Le grand test

par Clemente De Lucia et Jean-Luc Proutat, économistes chez BNP Paribas

La crise des dettes souveraines s’est aggravée au sein de l’Union économique et monétaire (UEM). Elle rattrape désormais l’Italie et l’Espagne, respectivement troisième et quatrième puissance de la zone par leur PIB (2 670 milliards d’euros à elles deux) et leur population (106 millions d’habitants). On aurait pu souhaiter meilleur sort au sommet des chefs d’Etat et de gouvernement de la zone euro qui s’est tenu à Bruxelles, le 21 juillet 2011.

Pour la première fois, les Dix-sept ont convenu que les plus fragiles d’entre eux ne devaient pas être punis, mais aidés. Les financements communautaires porteront désormais sur le long terme (ils iront de quinze à trente ans) et seront assortis de taux d’intérêt préférentiels, ainsi que le préconise depuis longtemps le FMI (Fonds monétaire international).

Le FESF (Fonds européen de Stabilité financière) sera habilité à acheter de la dette souveraine sur le marché secondaire. Il pourra aussi, le cas échéant, aider à la recapitalisation d’établissements financiers, y compris dans les pays ne bénéficiant pas d’un programme. Le jeu communautaire est plus coopératif, les outils de la stabilité financière sont renforcés.

Mais force est de constater qu’il en faudra d’avantage. Le 3 août, les écarts de rendements supportés par l’Italie et l’Espagne atteignaient des niveaux records (supérieur à 350 points de base à 10 ans), proches de ceux qui prévalaient avant la formation de l’UEM (graphique). Les conditions de financement des deux pays impliquent un taux d’intérêt à 10 ans proche de 6%, ce qui est trop élevé en regard de leur faible taux de croissance (moins de 1% en 2011).

Certes, les dettes espagnole et italienne ayant une durée de vie relativement longue (proche de 7 ans), leur renchérissement n’a pas d’impact démesuré à court terme. Dans le cas Italien, une hausse des taux d’intérêt de marché de 200 points de base – celle qui a eu lieu depuis le début de l’année 2011 – coûte quelque 0,5 point de PIB au bout de la première année. Mais elle devient vite problématique en cas de généralisation à toute la structure de la dette. Celle-ci porte en 2011 un taux d’intérêt apparent de 4,1%, induisant pour l’Italie une charge annuelle de 75 milliards d’euros.
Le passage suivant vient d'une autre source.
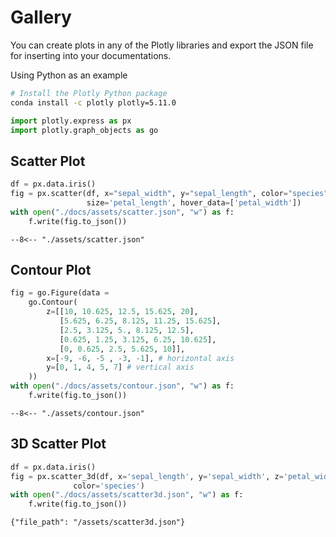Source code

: # Gallery

You can create plots in any of the Plotly libraries and export the JSON file for inserting into your documentations. 

Using Python as an example


```bash
# Install the Plotly Python package
conda install -c plotly plotly=5.11.0
```


```python
import plotly.express as px
import plotly.graph_objects as go
```

## Scatter Plot


```python
df = px.data.iris()
fig = px.scatter(df, x="sepal_width", y="sepal_length", color="species",
                 size='petal_length', hover_data=['petal_width'])
with open("./docs/assets/scatter.json", "w") as f:
    f.write(fig.to_json())
```

```plotly
--8<-- "./assets/scatter.json"
```


## Contour Plot


```python
fig = go.Figure(data =
    go.Contour(
        z=[[10, 10.625, 12.5, 15.625, 20],
           [5.625, 6.25, 8.125, 11.25, 15.625],
           [2.5, 3.125, 5., 8.125, 12.5],
           [0.625, 1.25, 3.125, 6.25, 10.625],
           [0, 0.625, 2.5, 5.625, 10]],
        x=[-9, -6, -5 , -3, -1], # horizontal axis
        y=[0, 1, 4, 5, 7] # vertical axis
    ))
with open("./docs/assets/contour.json", "w") as f:
    f.write(fig.to_json())
```

```plotly
--8<-- "./assets/contour.json"
```

## 3D Scatter Plot


```python
df = px.data.iris()
fig = px.scatter_3d(df, x='sepal_length', y='sepal_width', z='petal_width',
              color='species')
with open("./docs/assets/scatter3d.json", "w") as f:
    f.write(fig.to_json())
```

```plotly
{"file_path": "/assets/scatter3d.json"}
```
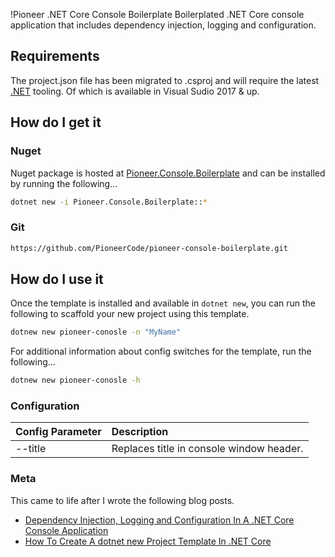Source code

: !Pioneer .NET Core Console Boilerplate
Boilerplated .NET Core console application that includes dependency injection, logging and configuration. 

## Requirements
The project.json file has been migrated to .csproj and will require the latest [.NET](https://dot.net) tooling. Of which is available in  Visual Sudio 2017 & up.

## How do I get it

### Nuget
Nuget package is hosted at [Pioneer.Console.Boilerplate](https://www.nuget.org/packages/Pioneer.Console.Boilerplate/) and can be installed by running the following...

```bash
dotnet new -i Pioneer.Console.Boilerplate::*
```

### Git 

```bash
https://github.com/PioneerCode/pioneer-console-boilerplate.git
```

## How do I use it
Once the template is installed and available in  ```dotnet new```, you can run the following to scaffold your new project using this template.

```bash
dotnew new pioneer-conosle -n "MyName"
```

For additional information about config switches for the template, run the following...

```bash
dotnew new pioneer-conosle -h
```

### Configuration

| Config Parameter | Description |
| :---             | :---        |
| --title | Replaces title in console window header. |

### Meta
This came to life after I wrote the following blog posts.
- [Dependency Injection, Logging and Configuration In A .NET Core Console Application](http://pioneercode.com/post/dependency-injection-logging-and-configuration-in-a-dot-net-core-console-app)
- [How To Create A dotnet new Project Template In .NET Core](http://pioneercode.com/post/how-to-create-a-dot-net-new-project-template-in-dot-net-core)
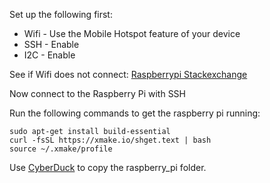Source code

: Set up the following first:

- Wifi - Use the Mobile Hotspot feature of your device
- SSH - Enable
- I2C - Enable

See if Wifi does not connect: [Raspberrypi Stackexchange](https://raspberrypi.stackexchange.com/questions/96736)

Now connect to the Raspberry Pi with SSH

Run the following commands to get the raspberry pi running:
```
sudo apt-get install build-essential
curl -fsSL https://xmake.io/shget.text | bash
source ~/.xmake/profile
```

Use [CyberDuck](https://cyberduck.io/) to copy the raspberry_pi folder.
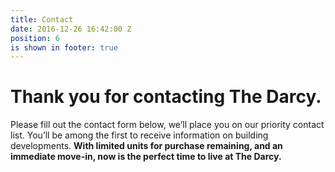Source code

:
 ```yaml
---
title: Contact
date: 2016-12-26 16:42:00 Z
position: 6
is shown in footer: true
---
```


# Thank you for contacting The Darcy.

Please fill out the contact form below, we’ll place you on our priority contact list. You’ll be among the first to receive information on building developments. **With limited units for purchase remaining, and an immediate move-in, now is the perfect time to live at The Darcy.**
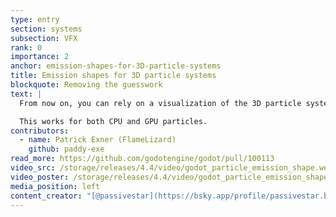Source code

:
 ```yaml
---
type: entry
section: systems
subsection: VFX
rank: 0
importance: 2
anchor: emission-shapes-for-3D-particle-systems
title: Emission shapes for 3D particle systems
blockquote: Removing the guesswork
text: |
  From now on, you can rely on a visualization of the 3D particle systems you are placing in your scene, instead of having to guess based on the emission shape's properties alone.

  This works for both CPU and GPU particles.
contributors:
  - name: Patrick Exner (FlameLizard)
    github: paddy-exe
read_more: https://github.com/godotengine/godot/pull/100113
video_src: /storage/releases/4.4/video/godot_particle_emission_shape.webm
video_poster: /storage/releases/4.4/video/godot_particle_emission_shape.webp
media_position: left
content_creator: "[@passivestar](https://bsky.app/profile/passivestar.bsky.social)"
---
```

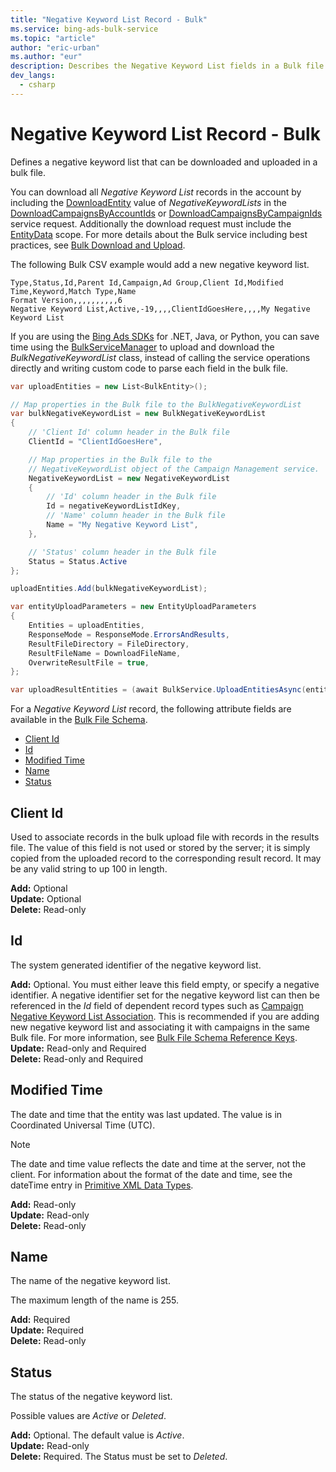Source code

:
 ```yaml
---
title: "Negative Keyword List Record - Bulk"
ms.service: bing-ads-bulk-service
ms.topic: "article"
author: "eric-urban"
ms.author: "eur"
description: Describes the Negative Keyword List fields in a Bulk file.
dev_langs:
  - csharp
---
```

# Negative Keyword List Record - Bulk
Defines a negative keyword list that can be downloaded and uploaded in a bulk file.

You can download all *Negative Keyword List* records in the account by including the [DownloadEntity](downloadentity.md) value of *NegativeKeywordLists* in the [DownloadCampaignsByAccountIds](downloadcampaignsbyaccountids.md) or [DownloadCampaignsByCampaignIds](downloadcampaignsbycampaignids.md) service request. Additionally the download request must include the [EntityData](datascope.md#entitydata) scope. For more details about the Bulk service including best practices, see [Bulk Download and Upload](../guides/bulk-download-upload.md).

The following Bulk CSV example would add a new negative keyword list. 

```csv
Type,Status,Id,Parent Id,Campaign,Ad Group,Client Id,Modified Time,Keyword,Match Type,Name
Format Version,,,,,,,,,,6
Negative Keyword List,Active,-19,,,,ClientIdGoesHere,,,,My Negative Keyword List
```

If you are using the [Bing Ads SDKs](../guides/client-libraries.md) for .NET, Java, or Python, you can save time using the [BulkServiceManager](../guides/sdk-bulk-service-manager.md) to upload and download the *BulkNegativeKeywordList* class, instead of calling the service operations directly and writing custom code to parse each field in the bulk file. 

```csharp
var uploadEntities = new List<BulkEntity>();

// Map properties in the Bulk file to the BulkNegativeKeywordList
var bulkNegativeKeywordList = new BulkNegativeKeywordList
{
    // 'Client Id' column header in the Bulk file
    ClientId = "ClientIdGoesHere",

    // Map properties in the Bulk file to the 
    // NegativeKeywordList object of the Campaign Management service.
    NegativeKeywordList = new NegativeKeywordList
    {
        // 'Id' column header in the Bulk file
        Id = negativeKeywordListIdKey,
        // 'Name' column header in the Bulk file
        Name = "My Negative Keyword List",
    },

    // 'Status' column header in the Bulk file
    Status = Status.Active
};

uploadEntities.Add(bulkNegativeKeywordList);

var entityUploadParameters = new EntityUploadParameters
{
    Entities = uploadEntities,
    ResponseMode = ResponseMode.ErrorsAndResults,
    ResultFileDirectory = FileDirectory,
    ResultFileName = DownloadFileName,
    OverwriteResultFile = true,
};

var uploadResultEntities = (await BulkService.UploadEntitiesAsync(entityUploadParameters)).ToList();
```

For a *Negative Keyword List* record, the following attribute fields are available in the [Bulk File Schema](bulk-file-schema.md). 

- [Client Id](#clientid)
- [Id](#id)
- [Modified Time](#modifiedtime)
- [Name](#name)
- [Status](#status)

## <a name="clientid"></a>Client Id
Used to associate records in the bulk upload file with records in the results file. The value of this field is not used or stored by the server; it is simply copied from the uploaded record to the corresponding result record. It may be any valid string to up 100 in length.

**Add:** Optional  
**Update:** Optional    
**Delete:** Read-only  

## <a name="id"></a>Id
The system generated identifier of the negative keyword list.

**Add:** Optional. You must either leave this field empty, or specify a negative identifier. A negative identifier set for the negative keyword list can then be referenced in the *Id* field of dependent record types such as [Campaign Negative Keyword List Association](campaign-negative-keyword-list-association.md). This is recommended if you are adding new negative keyword list and associating it with campaigns in the same Bulk file. For more information, see [Bulk File Schema Reference Keys](../bulk-service/bulk-file-schema.md#referencekeys).  
**Update:** Read-only and Required  
**Delete:** Read-only and Required  

## <a name="modifiedtime"></a>Modified Time
The date and time that the entity was last updated. The value is in Coordinated Universal Time (UTC).

> [!NOTE]
> The date and time value reflects the date and time at the server, not the client. For information about the format of the date and time, see the dateTime entry in [Primitive XML Data Types](https://go.microsoft.com/fwlink/?linkid=859198).

**Add:** Read-only  
**Update:** Read-only  
**Delete:** Read-only  

## <a name="name"></a>Name
The name of the negative keyword list.

The maximum length of the name is 255.

**Add:** Required  
**Update:** Required    
**Delete:** Read-only  

## <a name="status"></a>Status
The status of the negative keyword list.

Possible values are *Active* or *Deleted*. 

**Add:** Optional. The default value is *Active*.  
**Update:** Read-only    
**Delete:** Required. The Status must be set to *Deleted*.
A 6% (taux apparent), cette dernière est augmentée de 45% et atteint 112 milliards d’euros, soit 7 points de PIB. Un niveau difficilement soutenable.

Il faudrait donc parvenir à réduire les spreads de financement attachés aux dettes italienne et espagnole, les expériences grecque, portugaise et irlandaise suggérant que le plus tôt serait le mieux.

Or le FESF n’est pas encore en mesure d’intervenir directement sur le marché secondaire de la dette des États. Son changement de statut juridique, tout comme son mode opératoire précis, restent à être approuvés par les dix-sept Etats membres de l’UEM, ce qui implique une ratification par les parlements nationaux. Rien ne se fera probablement durant l’été. La BCE doit donc réactiver son programme d’achats de titres (SMP pour Securities Markets Programme).

Mis en sommeil en avril 2011, ce dernier ne couvre que 0,9% du stock de la dette publique en zone euro, un montant négligeable en regard de ceux engagés par la Banque d’Angleterre (200 milliards de livres ou 16,5% du stock de la dette) ou la Réserve fédérale des Etats-Unis (1 160 milliards de dollars ou 8,2% du stock de la dette)1.

Il existe donc des marges de manoeuvre, mais la BCE les consomme avec modération. Lors de la réunion du Conseil des gouverneurs du jeudi 4 août, le président J.C. Trichet a bien précisé que la Banque était à nouveau active sur les marchés de la dette, mais a minima et semble-t-il avec toujours beaucoup de réticence du côté allemand. Elle n’aurait à ce jour acheté que des obligations du Portugal et de l’Irlande, conditionnant à de nouvelles mesures de réduction des déficits son soutien à l’Italie et l’Espagne. S’assurer ainsi du bon emploi de ses fonds est louable, mais attendre coûte cher ….

NOTE

  1. Montant des obligations du Trésor acquises lors des opérations « d’assouplissement quantitatif » de la Banque d’Angleterre et de la Réserve fédérale (QE – quantitative easing – 1 et 2).